Act three brought the principal actors - Dyster, Touma, Granto - to center stage at last week's council meeting as Touma had Mr. Granto, chairman of the city finance panel, deliver a presentation outlining the condition of city finances. It just so happened that Touma had placed the state Financial Restructuring Board for Local Governments resolution on Monday's agenda for a vote. Mr. Granto then advised the council to accept the state finance restructuring plan as recommended by Mayor Dyster. The council obligingly voted - 4 in favor and 1 opposed - to do a deal with the Financial Restructuring Board for Local Governments as Dyster wanted.
With the mayor facing re-election and the city's disastrous financial condition hanging over his candidacy the mayor has now been set free...he won't have to answer questions regarding city finances during the campaign as he defers to the incoming restructuring board.
With chairman Touma charged with overseeing the 2015 city budget, along with the preparation of the 2016 budget, he's free to make any or no fiscal recommendations while claiming that he's awaiting the ultimate advice of the incoming state restructuring board.
As for Touma's city finance advisory panel, it can now disband in celebration of having performed its role perfectly during the Dyster-Touma three act budget stage play.
However, the Monday night show didn't play so well in Peoria...with figurative Peoria being public safety labor: fire and police.

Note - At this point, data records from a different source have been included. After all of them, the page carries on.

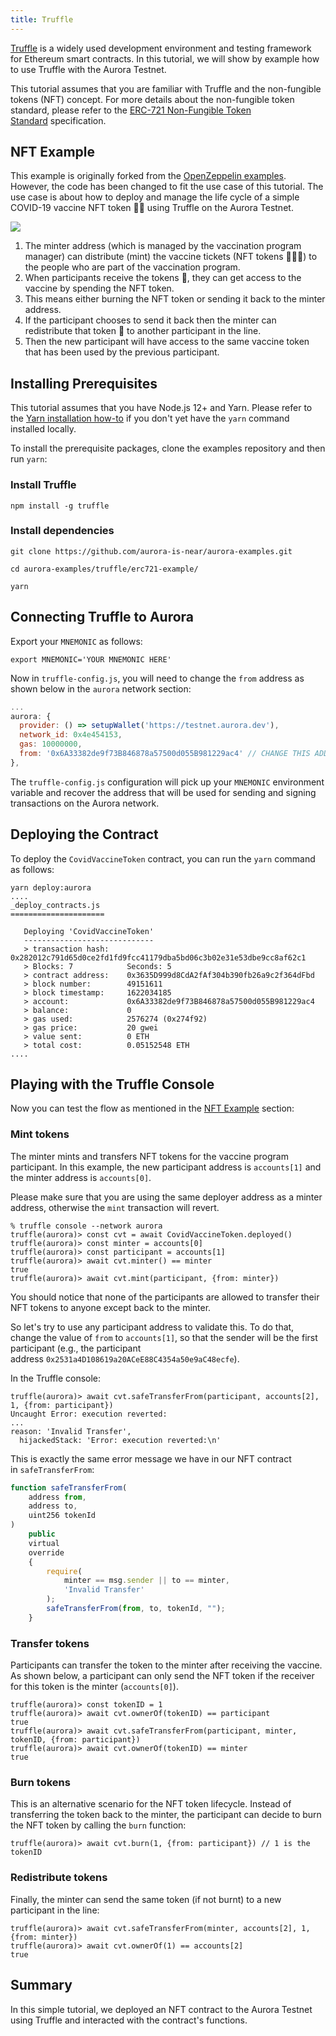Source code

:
 ```yaml
---
title: Truffle
---
```

[​](https://doc.aurora.dev/interact/truffle#introduction "Direct link to heading")[Truffle](https://www.trufflesuite.com/) is a widely used development environment and testing framework for Ethereum smart contracts. In this tutorial, we will show by example how to use Truffle with the Aurora Testnet.

This tutorial assumes that you are familiar with Truffle and the non-fungible tokens (NFT) concept. For more details about the non-fungible token standard, please refer to the [ERC-721 Non-Fungible Token Standard](https://ethereum.org/en/developers/docs/standards/tokens/erc-721/) specification.

## NFT Example[​](https://doc.aurora.dev/interact/truffle#nft-example "Direct link to heading")

This example is originally forked from the [OpenZeppelin examples](https://docs.openzeppelin.com/contracts/4.x/erc721). However, the code has been changed to fit the use case of this tutorial. The use case is about how to deploy and manage the life cycle of a simple COVID-19 vaccine NFT token 💊💊 using Truffle on the Aurora Testnet.

![](https://www.datocms-assets.com/95026/1679442341-truffle_nft_example-a9d17b3f4f30477f3f6d67c4336f20e5.png)

1. The minter address (which is managed by the vaccination program manager) can distribute (mint) the vaccine tickets (NFT tokens 💊💊💊) to the people who are part of the vaccination program.
2. When participants receive the tokens 💊, they can get access to the vaccine by spending the NFT token.
3. This means either burning the NFT token or sending it back to the minter address.
4. If the participant chooses to send it back then the minter can redistribute that token 🎫 to another participant in the line.
5. Then the new participant will have access to the same vaccine token that has been used by the previous participant.

## Installing Prerequisites[​](https://doc.aurora.dev/interact/truffle#installing-prerequisites "Direct link to heading")

This tutorial assumes that you have Node.js 12+ and Yarn. Please refer to the [Yarn installation how-to](https://classic.yarnpkg.com/en/docs/install) if you don't yet have the `yarn` command installed locally.

To install the prerequisite packages, clone the examples repository and then run `yarn`:

### Install Truffle[​](https://doc.aurora.dev/interact/truffle#install-truffle "Direct link to heading")

```shell
npm install -g truffle 
```

### Install dependencies[​](https://doc.aurora.dev/interact/truffle#install-dependencies "Direct link to heading")

```shell
git clone https://github.com/aurora-is-near/aurora-examples.git

cd aurora-examples/truffle/erc721-example/

yarn 
```

## Connecting Truffle to Aurora[​](https://doc.aurora.dev/interact/truffle#connecting-truffle-to-aurora "Direct link to heading")

Export your `MNEMONIC` as follows:

```shell
export MNEMONIC='YOUR MNEMONIC HERE'
```

Now in `truffle-config.js`, you will need to change the `from` address as shown below in the `aurora` network section:

```javascript
...
aurora: {
  provider: () => setupWallet('https://testnet.aurora.dev'),
  network_id: 0x4e454153,
  gas: 10000000,
  from: '0x6A33382de9f73B846878a57500d055B981229ac4' // CHANGE THIS ADDRESS
},
```

The `truffle-config.js` configuration will pick up your `MNEMONIC` environment variable and recover the address that will be used for sending and signing transactions on the Aurora network.

## Deploying the Contract[​](https://doc.aurora.dev/interact/truffle#deploying-the-contract "Direct link to heading")

To deploy the `CovidVaccineToken` contract, you can run the `yarn` command as follows:

```shell
yarn deploy:aurora
....
_deploy_contracts.js
=====================

   Deploying 'CovidVaccineToken'
   -----------------------------
   > transaction hash:    0x282012c791d65d0ce2fd1fd9fcc41179dba5bd06c3b02e31e53dbe9cc8af62c1
   > Blocks: 7            Seconds: 5
   > contract address:    0x3635D999d8CdA2fAf304b390fb26a9c2f364dFbd
   > block number:        49151611
   > block timestamp:     1622034185
   > account:             0x6A33382de9f73B846878a57500d055B981229ac4
   > balance:             0
   > gas used:            2576274 (0x274f92)
   > gas price:           20 gwei
   > value sent:          0 ETH
   > total cost:          0.05152548 ETH
....
```

## Playing with the Truffle Console[​](https://doc.aurora.dev/interact/truffle#playing-with-the-truffle-console "Direct link to heading")

Now you can test the flow as mentioned in the [NFT Example](https://doc.aurora.dev/interact/truffle#nft-example) section:

### Mint tokens[​](https://doc.aurora.dev/interact/truffle#mint-tokens "Direct link to heading")

The minter mints and transfers NFT tokens for the vaccine program participant. In this example, the new participant address is `accounts[1]` and the minter address is `accounts[0]`.

Please make sure that you are using the same deployer address as a minter address, otherwise the `mint` transaction will revert.

```shell
% truffle console --network aurora
truffle(aurora)> const cvt = await CovidVaccineToken.deployed()
truffle(aurora)> const minter = accounts[0]
truffle(aurora)> const participant = accounts[1]
truffle(aurora)> await cvt.minter() == minter
true
truffle(aurora)> await cvt.mint(participant, {from: minter})
```

You should notice that none of the participants are allowed to transfer their NFT tokens to anyone except back to the minter.

So let's try to use any participant address to validate this. To do that, change the value of `from` to `accounts[1]`, so that the sender will be the first participant (e.g., the participant address `0x2531a4D108619a20ACeE88C4354a50e9aC48ecfe`).

In the Truffle console:

```shell
truffle(aurora)> await cvt.safeTransferFrom(participant, accounts[2], 1, {from: participant})
Uncaught Error: execution reverted:
...
reason: 'Invalid Transfer',
  hijackedStack: 'Error: execution reverted:\n'
```

This is exactly the same error message we have in our NFT contract in `safeTransferFrom`:

```javascript
function safeTransferFrom(
    address from, 
    address to, 
    uint256 tokenId
) 
    public 
    virtual 
    override 
    {
        require(
            minter == msg.sender || to == minter,
            'Invalid Transfer'
        );
        safeTransferFrom(from, to, tokenId, "");
    }
```

### Transfer tokens[​](https://doc.aurora.dev/interact/truffle#transfer-tokens "Direct link to heading")

Participants can transfer the token to the minter after receiving the vaccine. As shown below, a participant can only send the NFT token if the receiver for this token is the minter (`accounts[0]`).

```shell
truffle(aurora)> const tokenID = 1
truffle(aurora)> await cvt.ownerOf(tokenID) == participant
true
truffle(aurora)> await cvt.safeTransferFrom(participant, minter, tokenID, {from: participant})
truffle(aurora)> await cvt.ownerOf(tokenID) == minter
true
```

### Burn tokens[​](https://doc.aurora.dev/interact/truffle#burn-tokens "Direct link to heading")

This is an alternative scenario for the NFT token lifecycle. Instead of transferring the token back to the minter, the participant can decide to burn the NFT token by calling the `burn` function:

```shell
truffle(aurora)> await cvt.burn(1, {from: participant}) // 1 is the tokenID
```

### Redistribute tokens[​](https://doc.aurora.dev/interact/truffle#redistribute-tokens "Direct link to heading")

Finally, the minter can send the same token (if not burnt) to a new participant in the line:

```shell
truffle(aurora)> await cvt.safeTransferFrom(minter, accounts[2], 1, {from: minter})
truffle(aurora)> await cvt.ownerOf(1) == accounts[2]
true
```

## Summary[​](https://doc.aurora.dev/interact/truffle#summary "Direct link to heading")

In this simple tutorial, we deployed an NFT contract to the Aurora Testnet using Truffle and interacted with the contract's functions.
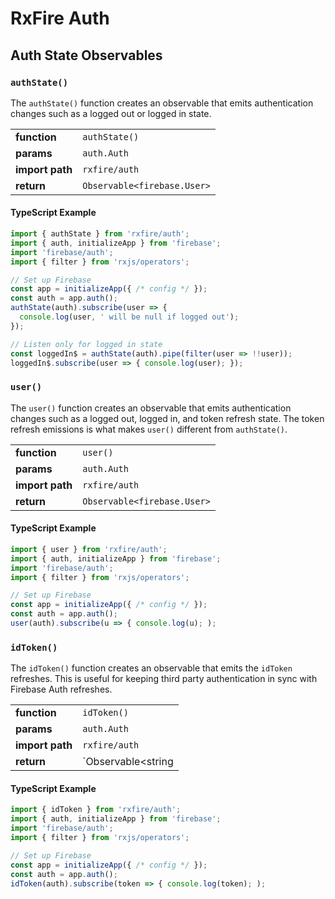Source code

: # RxFire Auth

## Auth State Observables

### `authState()`
The `authState()` function creates an observable that emits authentication changes such as a logged out or logged in state.

|                 |                                          |
|-----------------|------------------------------------------|
| **function**    | `authState()`                            |
| **params**      | `auth.Auth`                              |
| **import path** | `rxfire/auth`                            |
| **return**      | `Observable<firebase.User>`              |

#### TypeScript Example
```ts
import { authState } from 'rxfire/auth';
import { auth, initializeApp } from 'firebase';
import 'firebase/auth';
import { filter } from 'rxjs/operators';

// Set up Firebase
const app = initializeApp({ /* config */ });
const auth = app.auth();
authState(auth).subscribe(user => {
  console.log(user, ' will be null if logged out');
});

// Listen only for logged in state
const loggedIn$ = authState(auth).pipe(filter(user => !!user));
loggedIn$.subscribe(user => { console.log(user); });
```

### `user()`
The `user()` function creates an observable that emits authentication changes such as a logged out, logged in, and token refresh state. The token refresh emissions is what makes `user()` different from `authState()`.

|                 |                                          |
|-----------------|------------------------------------------|
| **function**    | `user()`                                 |
| **params**      | `auth.Auth`                              |
| **import path** | `rxfire/auth`                            |
| **return**      | `Observable<firebase.User>`              |

#### TypeScript Example
```ts
import { user } from 'rxfire/auth';
import { auth, initializeApp } from 'firebase';
import 'firebase/auth';
import { filter } from 'rxjs/operators';

// Set up Firebase
const app = initializeApp({ /* config */ });
const auth = app.auth();
user(auth).subscribe(u => { console.log(u); );
```

### `idToken()`
The `idToken()` function creates an observable that emits the `idToken` refreshes. This is useful for keeping third party authentication in sync with Firebase Auth refreshes.

|                 |                                          |
|-----------------|------------------------------------------|
| **function**    | `idToken()`                                 |
| **params**      | `auth.Auth`                              |
| **import path** | `rxfire/auth`                            |
| **return**      | `Observable<string | null>`              |

#### TypeScript Example
```ts
import { idToken } from 'rxfire/auth';
import { auth, initializeApp } from 'firebase';
import 'firebase/auth';
import { filter } from 'rxjs/operators';

// Set up Firebase
const app = initializeApp({ /* config */ });
const auth = app.auth();
idToken(auth).subscribe(token => { console.log(token); );
```

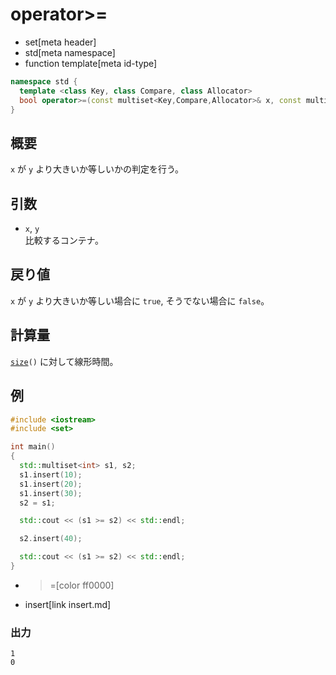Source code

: # operator>=
* set[meta header]
* std[meta namespace]
* function template[meta id-type]

```cpp
namespace std {
  template <class Key, class Compare, class Allocator>
  bool operator>=(const multiset<Key,Compare,Allocator>& x, const multiset<Key,Compare,Allocator>& y);
}
```

## 概要
`x` が `y` より大きいか等しいかの判定を行う。


## 引数
- `x`, `y`<br/>
比較するコンテナ。


## 戻り値
`x` が `y` より大きいか等しい場合に `true`, そうでない場合に `false`。


## 計算量
[`size`](size.md)`()` に対して線形時間。


## 例
```cpp example
#include <iostream>
#include <set>

int main()
{
  std::multiset<int> s1, s2;
  s1.insert(10);
  s1.insert(20);
  s1.insert(30);
  s2 = s1;

  std::cout << (s1 >= s2) << std::endl;

  s2.insert(40);

  std::cout << (s1 >= s2) << std::endl;
}
```
* >=[color ff0000]
* insert[link insert.md]

### 出力
```
1
0
```
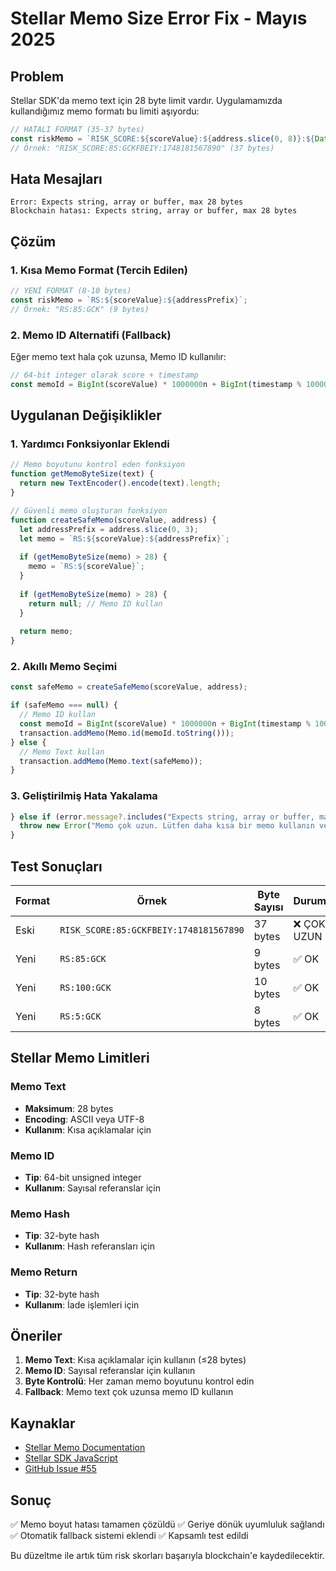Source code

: # Stellar Memo Size Error Fix - Mayıs 2025

## Problem
Stellar SDK'da memo text için 28 byte limit vardır. Uygulamamızda kullandığımız memo formatı bu limiti aşıyordu:

```javascript
// HATALI FORMAT (35-37 bytes)
const riskMemo = `RISK_SCORE:${scoreValue}:${address.slice(0, 8)}:${Date.now()}`;
// Örnek: "RISK_SCORE:85:GCKFBEIY:1748181567890" (37 bytes)
```

## Hata Mesajları
```
Error: Expects string, array or buffer, max 28 bytes
Blockchain hatası: Expects string, array or buffer, max 28 bytes
```

## Çözüm

### 1. Kısa Memo Format (Tercih Edilen)
```javascript
// YENİ FORMAT (8-10 bytes)
const riskMemo = `RS:${scoreValue}:${addressPrefix}`;
// Örnek: "RS:85:GCK" (9 bytes)
```

### 2. Memo ID Alternatifi (Fallback)
Eğer memo text hala çok uzunsa, Memo ID kullanılır:
```javascript
// 64-bit integer olarak score + timestamp
const memoId = BigInt(scoreValue) * 1000000n + BigInt(timestamp % 1000000);
```

## Uygulanan Değişiklikler

### 1. Yardımcı Fonksiyonlar Eklendi
```javascript
// Memo boyutunu kontrol eden fonksiyon
function getMemoByteSize(text) {
  return new TextEncoder().encode(text).length;
}

// Güvenli memo oluşturan fonksiyon
function createSafeMemo(scoreValue, address) {
  let addressPrefix = address.slice(0, 3);
  let memo = `RS:${scoreValue}:${addressPrefix}`;
  
  if (getMemoByteSize(memo) > 28) {
    memo = `RS:${scoreValue}`;
  }
  
  if (getMemoByteSize(memo) > 28) {
    return null; // Memo ID kullan
  }
  
  return memo;
}
```

### 2. Akıllı Memo Seçimi
```javascript
const safeMemo = createSafeMemo(scoreValue, address);

if (safeMemo === null) {
  // Memo ID kullan
  const memoId = BigInt(scoreValue) * 1000000n + BigInt(timestamp % 1000000);
  transaction.addMemo(Memo.id(memoId.toString()));
} else {
  // Memo Text kullan
  transaction.addMemo(Memo.text(safeMemo));
}
```

### 3. Geliştirilmiş Hata Yakalama
```javascript
} else if (error.message?.includes("Expects string, array or buffer, max 28 bytes")) {
  throw new Error("Memo çok uzun. Lütfen daha kısa bir memo kullanın veya uygulamayı güncelleyin.");
}
```

## Test Sonuçları

| Format | Örnek | Byte Sayısı | Durum |
|--------|-------|-------------|-------|
| Eski | `RISK_SCORE:85:GCKFBEIY:1748181567890` | 37 bytes | ❌ ÇOK UZUN |
| Yeni | `RS:85:GCK` | 9 bytes | ✅ OK |
| Yeni | `RS:100:GCK` | 10 bytes | ✅ OK |
| Yeni | `RS:5:GCK` | 8 bytes | ✅ OK |

## Stellar Memo Limitleri

### Memo Text
- **Maksimum**: 28 bytes
- **Encoding**: ASCII veya UTF-8
- **Kullanım**: Kısa açıklamalar için

### Memo ID
- **Tip**: 64-bit unsigned integer
- **Kullanım**: Sayısal referanslar için

### Memo Hash
- **Tip**: 32-byte hash
- **Kullanım**: Hash referansları için

### Memo Return
- **Tip**: 32-byte hash
- **Kullanım**: İade işlemleri için

## Öneriler

1. **Memo Text**: Kısa açıklamalar için kullanın (≤28 bytes)
2. **Memo ID**: Sayısal referanslar için kullanın
3. **Byte Kontrolü**: Her zaman memo boyutunu kontrol edin
4. **Fallback**: Memo text çok uzunsa memo ID kullanın

## Kaynaklar

- [Stellar Memo Documentation](https://developers.stellar.org/docs/learn/encyclopedia/transactions-specialized/memos)
- [Stellar SDK JavaScript](https://stellar.github.io/js-stellar-sdk/)
- [GitHub Issue #55](https://github.com/stellar/js-stellar-base/issues/55)

## Sonuç

✅ Memo boyut hatası tamamen çözüldü
✅ Geriye dönük uyumluluk sağlandı
✅ Otomatik fallback sistemi eklendi
✅ Kapsamlı test edildi

Bu düzeltme ile artık tüm risk skorları başarıyla blockchain'e kaydedilecektir. 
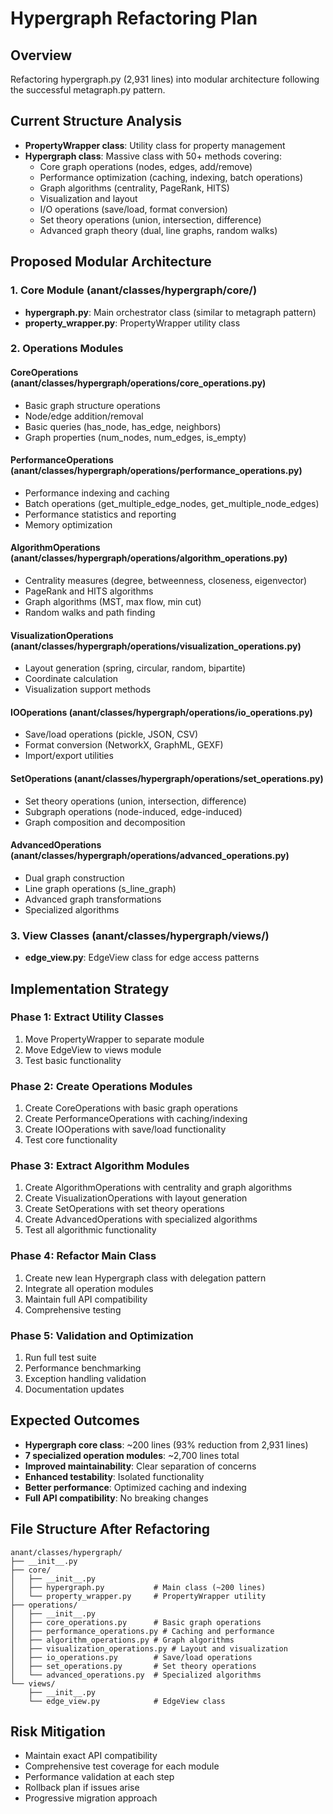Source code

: # Hypergraph Refactoring Plan

## Overview
Refactoring hypergraph.py (2,931 lines) into modular architecture following the successful metagraph.py pattern.

## Current Structure Analysis
- **PropertyWrapper class**: Utility class for property management
- **Hypergraph class**: Massive class with 50+ methods covering:
  - Core graph operations (nodes, edges, add/remove)
  - Performance optimization (caching, indexing, batch operations)
  - Graph algorithms (centrality, PageRank, HITS)
  - Visualization and layout
  - I/O operations (save/load, format conversion)
  - Set theory operations (union, intersection, difference)
  - Advanced graph theory (dual, line graphs, random walks)

## Proposed Modular Architecture

### 1. Core Module (anant/classes/hypergraph/core/)
- **hypergraph.py**: Main orchestrator class (similar to metagraph pattern)
- **property_wrapper.py**: PropertyWrapper utility class

### 2. Operations Modules

#### CoreOperations (anant/classes/hypergraph/operations/core_operations.py)
- Basic graph structure operations
- Node/edge addition/removal
- Basic queries (has_node, has_edge, neighbors)
- Graph properties (num_nodes, num_edges, is_empty)

#### PerformanceOperations (anant/classes/hypergraph/operations/performance_operations.py)
- Performance indexing and caching
- Batch operations (get_multiple_edge_nodes, get_multiple_node_edges)
- Performance statistics and reporting
- Memory optimization

#### AlgorithmOperations (anant/classes/hypergraph/operations/algorithm_operations.py)
- Centrality measures (degree, betweenness, closeness, eigenvector)
- PageRank and HITS algorithms
- Graph algorithms (MST, max flow, min cut)
- Random walks and path finding

#### VisualizationOperations (anant/classes/hypergraph/operations/visualization_operations.py)
- Layout generation (spring, circular, random, bipartite)
- Coordinate calculation
- Visualization support methods

#### IOOperations (anant/classes/hypergraph/operations/io_operations.py)
- Save/load operations (pickle, JSON, CSV)
- Format conversion (NetworkX, GraphML, GEXF)
- Import/export utilities

#### SetOperations (anant/classes/hypergraph/operations/set_operations.py)
- Set theory operations (union, intersection, difference)
- Subgraph operations (node-induced, edge-induced)
- Graph composition and decomposition

#### AdvancedOperations (anant/classes/hypergraph/operations/advanced_operations.py)
- Dual graph construction
- Line graph operations (s_line_graph)
- Advanced graph transformations
- Specialized algorithms

### 3. View Classes (anant/classes/hypergraph/views/)
- **edge_view.py**: EdgeView class for edge access patterns

## Implementation Strategy

### Phase 1: Extract Utility Classes
1. Move PropertyWrapper to separate module
2. Move EdgeView to views module
3. Test basic functionality

### Phase 2: Create Operations Modules
1. Create CoreOperations with basic graph operations
2. Create PerformanceOperations with caching/indexing
3. Create IOOperations with save/load functionality
4. Test core functionality

### Phase 3: Extract Algorithm Modules
1. Create AlgorithmOperations with centrality and graph algorithms
2. Create VisualizationOperations with layout generation
3. Create SetOperations with set theory operations
4. Create AdvancedOperations with specialized algorithms
5. Test all algorithmic functionality

### Phase 4: Refactor Main Class
1. Create new lean Hypergraph class with delegation pattern
2. Integrate all operation modules
3. Maintain full API compatibility
4. Comprehensive testing

### Phase 5: Validation and Optimization
1. Run full test suite
2. Performance benchmarking
3. Exception handling validation
4. Documentation updates

## Expected Outcomes
- **Hypergraph core class**: ~200 lines (93% reduction from 2,931 lines)
- **7 specialized operation modules**: ~2,700 lines total
- **Improved maintainability**: Clear separation of concerns
- **Enhanced testability**: Isolated functionality
- **Better performance**: Optimized caching and indexing
- **Full API compatibility**: No breaking changes

## File Structure After Refactoring
```
anant/classes/hypergraph/
├── __init__.py
├── core/
│   ├── __init__.py
│   ├── hypergraph.py           # Main class (~200 lines)
│   └── property_wrapper.py     # PropertyWrapper utility
├── operations/
│   ├── __init__.py
│   ├── core_operations.py      # Basic graph operations
│   ├── performance_operations.py # Caching and performance
│   ├── algorithm_operations.py # Graph algorithms
│   ├── visualization_operations.py # Layout and visualization
│   ├── io_operations.py        # Save/load operations
│   ├── set_operations.py       # Set theory operations
│   └── advanced_operations.py  # Specialized algorithms
└── views/
    ├── __init__.py
    └── edge_view.py            # EdgeView class
```

## Risk Mitigation
- Maintain exact API compatibility
- Comprehensive test coverage for each module
- Performance validation at each step
- Rollback plan if issues arise
- Progressive migration approach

Fears are rampant in the public safety sector that Mayor Dyster now has the tool of a state Financial Restructuring Board in his hands and that he's going to use that tool to carve a new city-labor relationship, beginning with fire and police. The concerns of police and fire are well founded. With the financial restructuring plan now on track the mayor is in a perfect position to place full responsibility for the upcoming tough budget decisions squarely on the back of the state restructuring board.
The mayor has spent the city into a disastrous budgetary situation and he was enabled in his efforts by a rubber stamp council majority. And now the mayor and council have handed the budget ticking time bomb to the state.
Dyster and Touma wrote a clever fiscal stage play. Time will tell whether it's a comedy, a tragedy, or a foolish reality show.